**TASK:** Please count how many lines below contain the word "initially" and reply with only that number.

(Data excerpts)

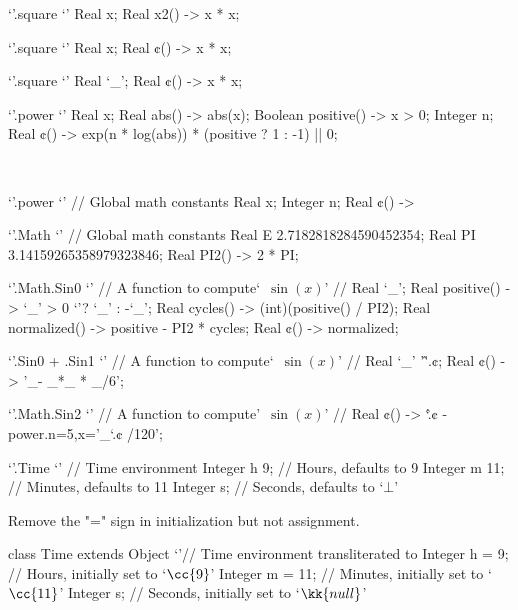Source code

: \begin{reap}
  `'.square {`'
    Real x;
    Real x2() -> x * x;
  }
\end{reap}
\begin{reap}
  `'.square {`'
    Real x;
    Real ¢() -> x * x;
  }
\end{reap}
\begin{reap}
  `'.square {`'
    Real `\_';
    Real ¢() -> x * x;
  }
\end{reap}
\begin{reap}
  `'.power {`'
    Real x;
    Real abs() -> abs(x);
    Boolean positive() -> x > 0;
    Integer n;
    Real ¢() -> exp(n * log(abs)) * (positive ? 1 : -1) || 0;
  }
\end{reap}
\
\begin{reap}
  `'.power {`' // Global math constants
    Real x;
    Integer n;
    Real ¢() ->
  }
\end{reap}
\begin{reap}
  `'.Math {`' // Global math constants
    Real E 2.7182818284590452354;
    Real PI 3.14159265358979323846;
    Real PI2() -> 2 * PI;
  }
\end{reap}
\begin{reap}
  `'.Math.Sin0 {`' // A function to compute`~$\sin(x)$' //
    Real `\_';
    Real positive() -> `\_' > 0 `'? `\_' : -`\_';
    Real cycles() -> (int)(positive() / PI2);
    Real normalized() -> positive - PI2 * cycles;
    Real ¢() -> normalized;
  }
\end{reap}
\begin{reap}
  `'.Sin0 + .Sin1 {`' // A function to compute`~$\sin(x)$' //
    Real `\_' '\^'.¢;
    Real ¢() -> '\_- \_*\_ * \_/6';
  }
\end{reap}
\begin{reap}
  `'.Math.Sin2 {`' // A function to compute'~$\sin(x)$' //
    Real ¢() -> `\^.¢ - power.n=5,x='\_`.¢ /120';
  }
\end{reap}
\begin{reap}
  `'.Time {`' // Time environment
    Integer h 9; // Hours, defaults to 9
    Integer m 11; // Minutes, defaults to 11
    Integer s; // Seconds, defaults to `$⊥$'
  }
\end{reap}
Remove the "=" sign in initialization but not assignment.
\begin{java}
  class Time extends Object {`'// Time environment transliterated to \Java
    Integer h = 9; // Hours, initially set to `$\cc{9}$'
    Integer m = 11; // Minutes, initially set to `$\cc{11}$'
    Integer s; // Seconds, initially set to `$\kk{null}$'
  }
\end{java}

...

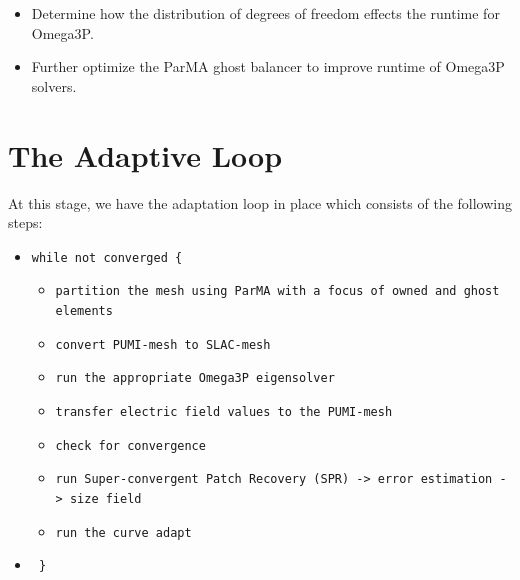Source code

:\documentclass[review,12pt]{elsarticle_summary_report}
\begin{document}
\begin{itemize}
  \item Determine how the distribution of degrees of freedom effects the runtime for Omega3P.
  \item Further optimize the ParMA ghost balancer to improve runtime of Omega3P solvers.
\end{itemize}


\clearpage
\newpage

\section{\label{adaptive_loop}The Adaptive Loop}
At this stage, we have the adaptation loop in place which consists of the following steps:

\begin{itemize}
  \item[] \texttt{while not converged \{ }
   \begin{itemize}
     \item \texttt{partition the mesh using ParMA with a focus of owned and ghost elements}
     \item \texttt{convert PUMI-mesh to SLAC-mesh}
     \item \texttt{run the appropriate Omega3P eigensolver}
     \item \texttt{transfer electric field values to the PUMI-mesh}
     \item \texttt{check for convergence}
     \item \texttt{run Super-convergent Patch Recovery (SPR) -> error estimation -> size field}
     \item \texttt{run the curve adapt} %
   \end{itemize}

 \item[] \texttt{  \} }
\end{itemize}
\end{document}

**EXERCISE SOLUTION:** 3